**What is being asked:** Could you please find each line in the records that contains the word "database" and copy it?

[Records to use Boundary: Start]

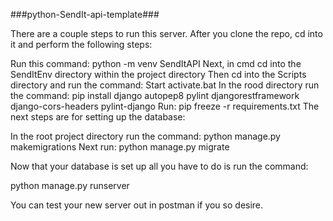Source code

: ###python-SendIt-api-template###

There are a couple steps to run this server. After you clone the repo, cd into it and perform the following steps:

Run this command: python -m venv SendItAPI
Next, in cmd cd into the SendItEnv directory within the project directory
Then cd into the Scripts directory and run the command: Start activate.bat
In the rood directory run the command: pip install django autopep8 pylint djangorestframework django-cors-headers pylint-django
Run: pip freeze -r requirements.txt
The next steps are for setting up the database:

In the root project directory run the command: python manage.py makemigrations
Next run: python manage.py migrate

Now that your database is set up all you have to do is run the command:

python manage.py runserver

You can test your new server out in postman if you so desire.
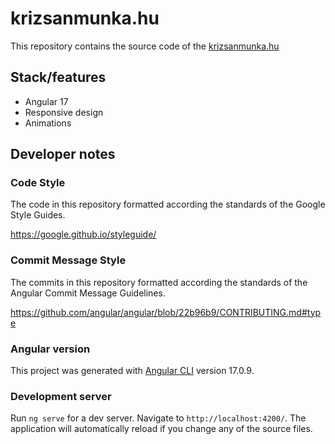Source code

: # krizsanmunka.hu

This repository contains the source code of the [krizsanmunka.hu](https://krizsanmunka.hu)

## Stack/features

- Angular 17
- Responsive design
- Animations

## Developer notes

### Code Style

The code in this repository formatted according the standards of the Google Style Guides.

https://google.github.io/styleguide/

### Commit Message Style

The commits in this repository formatted according the standards of the Angular Commit Message Guidelines.

https://github.com/angular/angular/blob/22b96b9/CONTRIBUTING.md#type

### Angular version

This project was generated with [Angular CLI](https://github.com/angular/angular-cli) version 17.0.9.

### Development server

Run `ng serve` for a dev server. Navigate to `http://localhost:4200/`. The application will automatically reload if you change any of the source files.

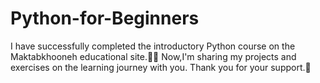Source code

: # Python-for-Beginners
I have successfully completed the introductory Python course on the Maktabkhooneh educational site.👨‍🎓
Now,I'm sharing my projects and exercises on the learning journey with you.
Thank you for your support.🙏
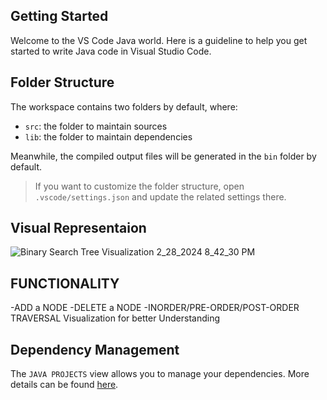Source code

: ## Getting Started

Welcome to the VS Code Java world. Here is a guideline to help you get started to write Java code in Visual Studio Code.

## Folder Structure

The workspace contains two folders by default, where:

- `src`: the folder to maintain sources
- `lib`: the folder to maintain dependencies

Meanwhile, the compiled output files will be generated in the `bin` folder by default.

> If you want to customize the folder structure, open `.vscode/settings.json` and update the related settings there.


## Visual Representaion

![Binary Search Tree Visualization 2_28_2024 8_42_30 PM](https://github.com/Kartikeya2709/BSTVisualization/assets/113769547/7d112d20-fe3d-4c72-9326-0c552edd55a3)


## FUNCTIONALITY
-ADD a NODE
-DELETE a NODE
-INORDER/PRE-ORDER/POST-ORDER TRAVERSAL Visualization for better Understanding

## Dependency Management

The `JAVA PROJECTS` view allows you to manage your dependencies. More details can be found [here](https://github.com/microsoft/vscode-java-dependency#manage-dependencies).
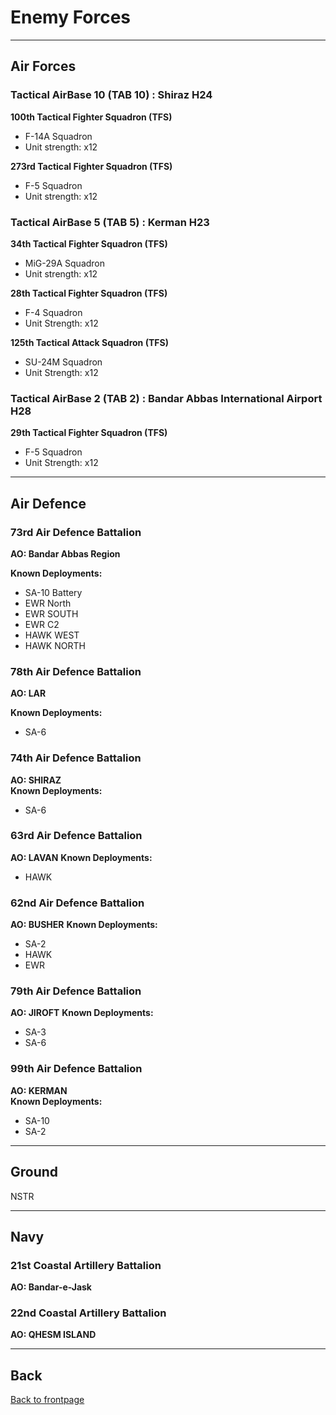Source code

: # Enemy Forces

---

## Air Forces

### Tactical AirBase 10 (TAB 10) :  Shiraz H24
**100th Tactical Fighter Squadron (TFS)**
* F-14A Squadron
* Unit strength: x12  

**273rd Tactical Fighter Squadron (TFS)**  
* F-5 Squadron
* Unit strength: x12  


### Tactical AirBase 5 (TAB 5) :  Kerman H23
**34th Tactical Fighter Squadron (TFS)**
* MiG-29A Squadron
* Unit strength: x12  

**28th Tactical Fighter Squadron (TFS)**
* F-4 Squadron
* Unit Strength: x12  

**125th Tactical Attack Squadron (TFS)**
* SU-24M Squadron
* Unit Strength: x12  


### Tactical AirBase 2 (TAB 2) :  Bandar Abbas International Airport H28
**29th Tactical Fighter Squadron (TFS)**
* F-5 Squadron
* Unit Strength: x12  

---

## Air Defence

### 73rd Air Defence Battalion
**AO: Bandar Abbas Region**  
  
**Known Deployments:**
* SA-10 Battery  
* EWR North  
* EWR SOUTH  
* EWR C2  
* HAWK WEST  
* HAWK NORTH  


### 78th Air Defence Battalion
**AO: LAR**  
  
**Known Deployments:**
* SA-6  



### 74th Air Defence Battalion
**AO: SHIRAZ**  
**Known Deployments:**
* SA-6  


### 63rd Air Defence Battalion
**AO: LAVAN**
**Known Deployments:**
* HAWK  

### 62nd Air Defence Battalion
**AO: BUSHER**
**Known Deployments:**
* SA-2  
* HAWK  
* EWR  


### 79th Air Defence Battalion
**AO: JIROFT**
**Known Deployments:**
* SA-3  
* SA-6  


### 99th Air Defence Battalion
**AO: KERMAN**  
**Known Deployments:**
* SA-10  
* SA-2  

---

## Ground
NSTR  

---

## Navy


### 21st Coastal Artillery Battalion
**AO: Bandar-e-Jask**


### 22nd Coastal Artillery Battalion
**AO: QHESM ISLAND**

---

## Back
[Back to frontpage](https://132nd-vwing.github.io/OPUF-Brief/)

[Records to use Boundary: End]

**The completed task:**
The next steps are for setting up the database:
Now that your database is set up all you have to do is run the command:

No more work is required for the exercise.